• Try it: Determine how many lines in the entries below include "введена". The reply should be that number and nothing else.

• Supplied data:
= Beginning of Section =
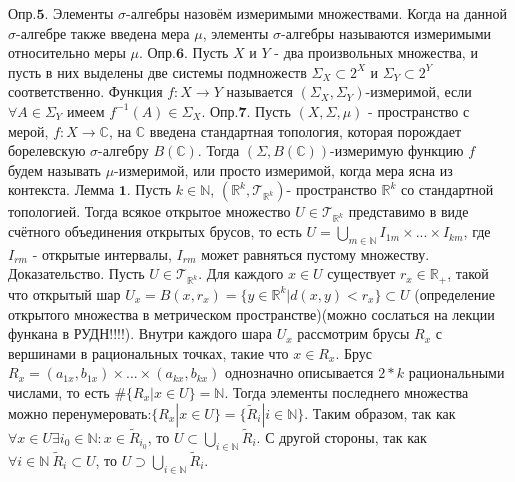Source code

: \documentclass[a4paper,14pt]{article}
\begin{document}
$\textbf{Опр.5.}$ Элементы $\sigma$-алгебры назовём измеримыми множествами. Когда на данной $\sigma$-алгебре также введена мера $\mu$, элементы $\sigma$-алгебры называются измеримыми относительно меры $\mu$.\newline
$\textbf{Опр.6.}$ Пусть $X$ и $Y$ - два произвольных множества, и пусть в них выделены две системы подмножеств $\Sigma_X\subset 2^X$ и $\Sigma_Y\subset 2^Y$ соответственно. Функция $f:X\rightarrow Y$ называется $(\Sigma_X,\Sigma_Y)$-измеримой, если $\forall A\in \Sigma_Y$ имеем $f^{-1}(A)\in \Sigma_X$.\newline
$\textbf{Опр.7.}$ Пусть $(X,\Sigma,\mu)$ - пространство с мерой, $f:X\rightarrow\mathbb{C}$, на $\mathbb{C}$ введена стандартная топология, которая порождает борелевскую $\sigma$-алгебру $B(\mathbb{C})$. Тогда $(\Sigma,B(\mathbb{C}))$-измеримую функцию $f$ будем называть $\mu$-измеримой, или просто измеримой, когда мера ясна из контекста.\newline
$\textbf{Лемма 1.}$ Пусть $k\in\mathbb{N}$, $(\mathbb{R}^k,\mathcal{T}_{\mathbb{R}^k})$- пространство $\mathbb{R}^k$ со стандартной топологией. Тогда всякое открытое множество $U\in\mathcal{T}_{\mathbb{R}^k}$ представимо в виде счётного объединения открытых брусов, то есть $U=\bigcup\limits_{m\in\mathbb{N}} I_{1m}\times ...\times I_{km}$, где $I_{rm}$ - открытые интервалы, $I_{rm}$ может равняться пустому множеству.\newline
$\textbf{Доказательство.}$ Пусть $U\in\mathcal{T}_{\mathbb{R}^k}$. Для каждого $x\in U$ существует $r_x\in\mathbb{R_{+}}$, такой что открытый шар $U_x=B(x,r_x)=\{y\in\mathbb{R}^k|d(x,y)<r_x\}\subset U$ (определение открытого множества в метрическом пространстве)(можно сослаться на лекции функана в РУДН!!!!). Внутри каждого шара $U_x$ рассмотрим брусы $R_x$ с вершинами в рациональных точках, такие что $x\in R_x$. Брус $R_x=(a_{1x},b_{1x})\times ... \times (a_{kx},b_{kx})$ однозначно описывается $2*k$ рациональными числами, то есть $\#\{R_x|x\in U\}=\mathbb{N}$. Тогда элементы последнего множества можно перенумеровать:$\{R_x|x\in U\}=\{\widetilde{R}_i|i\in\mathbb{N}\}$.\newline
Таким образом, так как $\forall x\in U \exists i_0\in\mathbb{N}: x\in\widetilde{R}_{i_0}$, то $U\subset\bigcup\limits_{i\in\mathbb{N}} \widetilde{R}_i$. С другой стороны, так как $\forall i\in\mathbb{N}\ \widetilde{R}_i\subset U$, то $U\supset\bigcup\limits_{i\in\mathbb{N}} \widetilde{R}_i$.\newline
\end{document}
= End of Section =
= Beginning of Section =
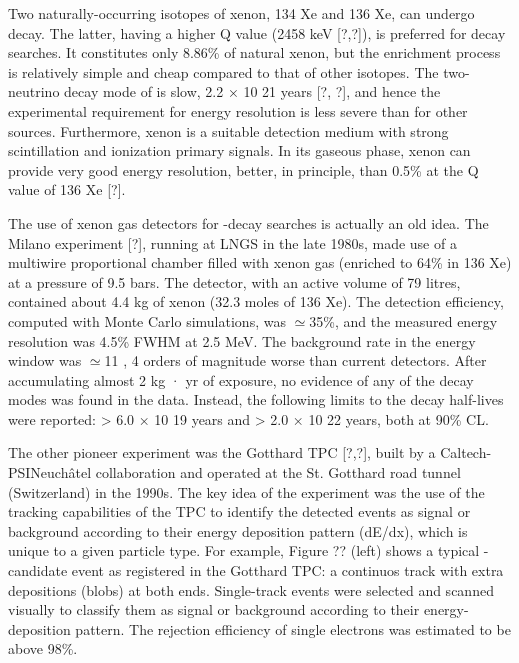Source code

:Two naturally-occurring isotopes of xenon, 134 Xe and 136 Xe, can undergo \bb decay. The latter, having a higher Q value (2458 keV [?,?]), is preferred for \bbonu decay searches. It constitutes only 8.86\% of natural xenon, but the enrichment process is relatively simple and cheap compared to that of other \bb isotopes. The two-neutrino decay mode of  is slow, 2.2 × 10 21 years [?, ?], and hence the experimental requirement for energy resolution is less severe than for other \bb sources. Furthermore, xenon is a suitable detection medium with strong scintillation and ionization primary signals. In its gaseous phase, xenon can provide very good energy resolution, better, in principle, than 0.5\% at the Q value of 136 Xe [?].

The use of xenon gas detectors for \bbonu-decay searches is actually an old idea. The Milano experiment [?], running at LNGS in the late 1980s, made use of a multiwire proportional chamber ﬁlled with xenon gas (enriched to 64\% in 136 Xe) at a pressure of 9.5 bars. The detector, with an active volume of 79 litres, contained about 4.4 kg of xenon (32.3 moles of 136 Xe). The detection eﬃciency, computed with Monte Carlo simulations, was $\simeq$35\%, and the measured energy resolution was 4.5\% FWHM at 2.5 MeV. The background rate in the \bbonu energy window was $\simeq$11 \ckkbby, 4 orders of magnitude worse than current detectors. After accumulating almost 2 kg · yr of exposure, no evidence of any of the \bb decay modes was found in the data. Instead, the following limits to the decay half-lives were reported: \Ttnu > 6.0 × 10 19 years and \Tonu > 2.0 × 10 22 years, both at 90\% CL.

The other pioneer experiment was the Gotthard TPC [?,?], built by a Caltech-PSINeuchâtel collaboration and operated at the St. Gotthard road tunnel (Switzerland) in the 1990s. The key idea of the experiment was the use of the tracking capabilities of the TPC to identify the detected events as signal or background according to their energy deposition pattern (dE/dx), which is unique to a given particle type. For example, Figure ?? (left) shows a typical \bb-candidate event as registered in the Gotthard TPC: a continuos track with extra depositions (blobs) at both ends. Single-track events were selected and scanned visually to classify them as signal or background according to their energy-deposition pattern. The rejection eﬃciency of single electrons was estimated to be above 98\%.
= End of Section =
• Output of the task: 2